Advantages: The softest possible print + best for the environment. This can also save an ink color vs. option 3 as no underbase is used. Good color on almost all 100% cotton and high cotton blends.

Disadvantages: This option provides the least ink color accuracy on non-natural fabrics and has trouble achieving high color saturation such as bright colors on non-natural fabrics & with particular ink dyes.

Nuances: Water-based screen printing inks are the most Environmentally-friendly print option available and the only way to keep the organic nature of organic shirts.

  1. Vintage Screen print

    Vintage screen printing is done with conventional (aka plastisol) coated inks to achieve a slight sheen. These inks sit on top of the garment, but by printing them the old-fashioned way we are depositing only a single layer of ink. Use coated pantone spot colors when choosing your water-based screen printing ink colors.

Advantages: Fairly soft print and can also save an ink color vs. option 3 as no underbase is used when printing on dark garments

Disadvantages: Lacks eco-friendly + soft ink qualities of water-based ink and lacks the ink color saturation and coverage of Conventional + underbase printing.

Nuances: Vintage screen printing with conventional inks is also referred to a single printing. This is the way all white t-shirts are printed as there is no regular need to use underbase prints when printing on white or very light colored garments.
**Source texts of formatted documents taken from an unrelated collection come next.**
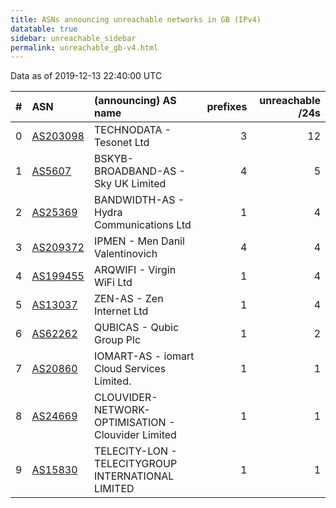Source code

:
 ```yaml
---
title: ASNs announcing unreachable networks in GB (IPv4)
datatable: true
sidebar: unreachable_sidebar
permalink: unreachable_gb-v4.html
---
```


Data as of 2019-12-13 22:40:00 UTC


<div class="datatable-begin"></div>

|   # | ASN                                      | (announcing) AS name                               |   prefixes |   unreachable /24s |
|----:|:-----------------------------------------|:---------------------------------------------------|-----------:|-------------------:|
|   0 | [AS203098](unreachable_AS203098-v4.html) | TECHNODATA - Tesonet Ltd                           |          3 |                 12 |
|   1 | [AS5607](unreachable_AS5607-v4.html)     | BSKYB-BROADBAND-AS - Sky UK Limited                |          4 |                  5 |
|   2 | [AS25369](unreachable_AS25369-v4.html)   | BANDWIDTH-AS - Hydra Communications Ltd            |          1 |                  4 |
|   3 | [AS209372](unreachable_AS209372-v4.html) | IPMEN - Men Danil Valentinovich                    |          4 |                  4 |
|   4 | [AS199455](unreachable_AS199455-v4.html) | ARQWIFI - Virgin WiFi Ltd                          |          1 |                  4 |
|   5 | [AS13037](unreachable_AS13037-v4.html)   | ZEN-AS - Zen Internet Ltd                          |          1 |                  4 |
|   6 | [AS62262](unreachable_AS62262-v4.html)   | QUBICAS - Qubic Group Plc                          |          1 |                  2 |
|   7 | [AS20860](unreachable_AS20860-v4.html)   | IOMART-AS - iomart Cloud Services Limited.         |          1 |                  1 |
|   8 | [AS24669](unreachable_AS24669-v4.html)   | CLOUVIDER-NETWORK-OPTIMISATION - Clouvider Limited |          1 |                  1 |
|   9 | [AS15830](unreachable_AS15830-v4.html)   | TELECITY-LON - TELECITYGROUP INTERNATIONAL LIMITED |          1 |                  1 |

<div class="datatable-end"></div>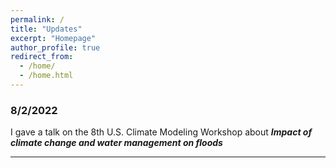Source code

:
 ```yaml
---
permalink: /
title: "Updates"
excerpt: "Homepage"
author_profile: true
redirect_from: 
  - /home/
  - /home.html
---
```


### 8/2/2022
I gave a talk on the 8th U.S. Climate Modeling Workshop about ***Impact of climate change and water management on floods***
***

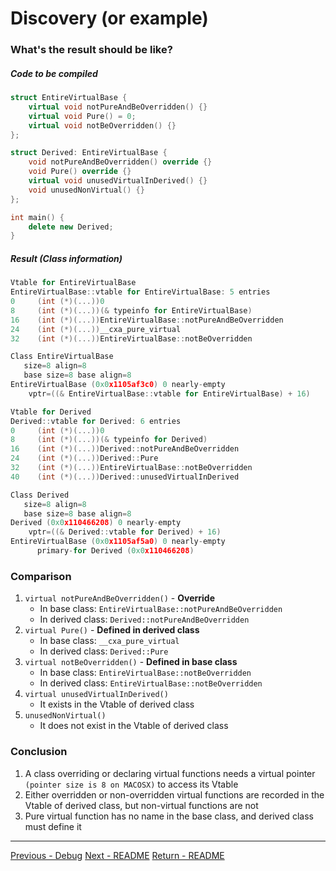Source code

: # Discovery (or example)

### What's the result should be like?

##### Code to be compiled

```cpp
struct EntireVirtualBase { 
	virtual void notPureAndBeOverridden() {}
	virtual void Pure() = 0;
	virtual void notBeOverridden() {}
};

struct Derived: EntireVirtualBase { 
	void notPureAndBeOverridden() override {}
	void Pure() override {}
	virtual void unusedVirtualInDerived() {}
	void unusedNonVirtual() {}
};

int main() {
	delete new Derived;
}
```

##### Result (Class information)

```cpp
Vtable for EntireVirtualBase
EntireVirtualBase::vtable for EntireVirtualBase: 5 entries
0     (int (*)(...))0
8     (int (*)(...))(& typeinfo for EntireVirtualBase)
16    (int (*)(...))EntireVirtualBase::notPureAndBeOverridden
24    (int (*)(...))__cxa_pure_virtual
32    (int (*)(...))EntireVirtualBase::notBeOverridden

Class EntireVirtualBase
   size=8 align=8
   base size=8 base align=8
EntireVirtualBase (0x0x1105af3c0) 0 nearly-empty
    vptr=((& EntireVirtualBase::vtable for EntireVirtualBase) + 16)

Vtable for Derived
Derived::vtable for Derived: 6 entries
0     (int (*)(...))0
8     (int (*)(...))(& typeinfo for Derived)
16    (int (*)(...))Derived::notPureAndBeOverridden
24    (int (*)(...))Derived::Pure
32    (int (*)(...))EntireVirtualBase::notBeOverridden
40    (int (*)(...))Derived::unusedVirtualInDerived

Class Derived
   size=8 align=8
   base size=8 base align=8
Derived (0x0x110466208) 0 nearly-empty
    vptr=((& Derived::vtable for Derived) + 16)
EntireVirtualBase (0x0x1105af5a0) 0 nearly-empty
      primary-for Derived (0x0x110466208)
```


### Comparison

1. `virtual notPureAndBeOverridden()` - **Override**
	- In base class: `EntireVirtualBase::notPureAndBeOverridden`
	- In derived class: `Derived::notPureAndBeOverridden`
2. `virtual Pure()` - **Defined in derived class**
	- In base class: `__cxa_pure_virtual`
	- In derived class: `Derived::Pure`
3. `virtual notBeOverridden()` - **Defined in base class**
	- In base class: `EntireVirtualBase::notBeOverridden`
	- In derived class: `EntireVirtualBase::notBeOverridden`
4. `virtual unusedVirtualInDerived()`
	- It exists in the Vtable of derived class
5. `unusedNonVirtual()`
	- It does not exist in the Vtable of derived class

### Conclusion

1. A class overriding or declaring virtual functions needs a virtual pointer `(pointer size is 8 on MACOSX)` to access its Vtable
2. Either overridden or non-overridden virtual functions are recorded in the Vtable of derived class, but non-virtual functions are not
3. Pure virtual function has no name in the base class, and derived class must define it

----
[Previous - Debug](./Debug.md)
[Next - README](./README.md)
[Return - README](./README.md)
  1. Conventional Screen print

    Conventional screen printing is done by creating 2 ink layers of white Underbase (UB) + color overprints, usually achieving a visible ink sheen. This is the way most professional printing companies print all light ink colors on dark garments, using an underbase print of white with an over print of the visible ink color, creating a double layer of inks. Use coated pantone spot colors when choosing your water-based screen printing ink colors.

Advantages: Best color accuracy and brightest ink color on all non-natural fabrics and most versatile

Disadvantages: Double layer of plastic-based inks makes for heavier print “hand” on soft fabrics. Additionally the additional underbase print requires an additional screen + cost vs. both above options. Because of the additional ink layers the print accuracy and line quality detail can be compromised.

Nuances: Conventional screen printing of 2 layers of ink is what provides the thick, bullet-proof nature of screen printing inks. When printing conventional inks on fabrics that aren’t very smooth (ie triblend fleece sweatshirts), the double printed inks will enhance the roughness of the texture in the inks. Additionally, plastisol inks don’t breath, thus the thicker the inks, the more likely you are to have a matching sweat stain under your shirt.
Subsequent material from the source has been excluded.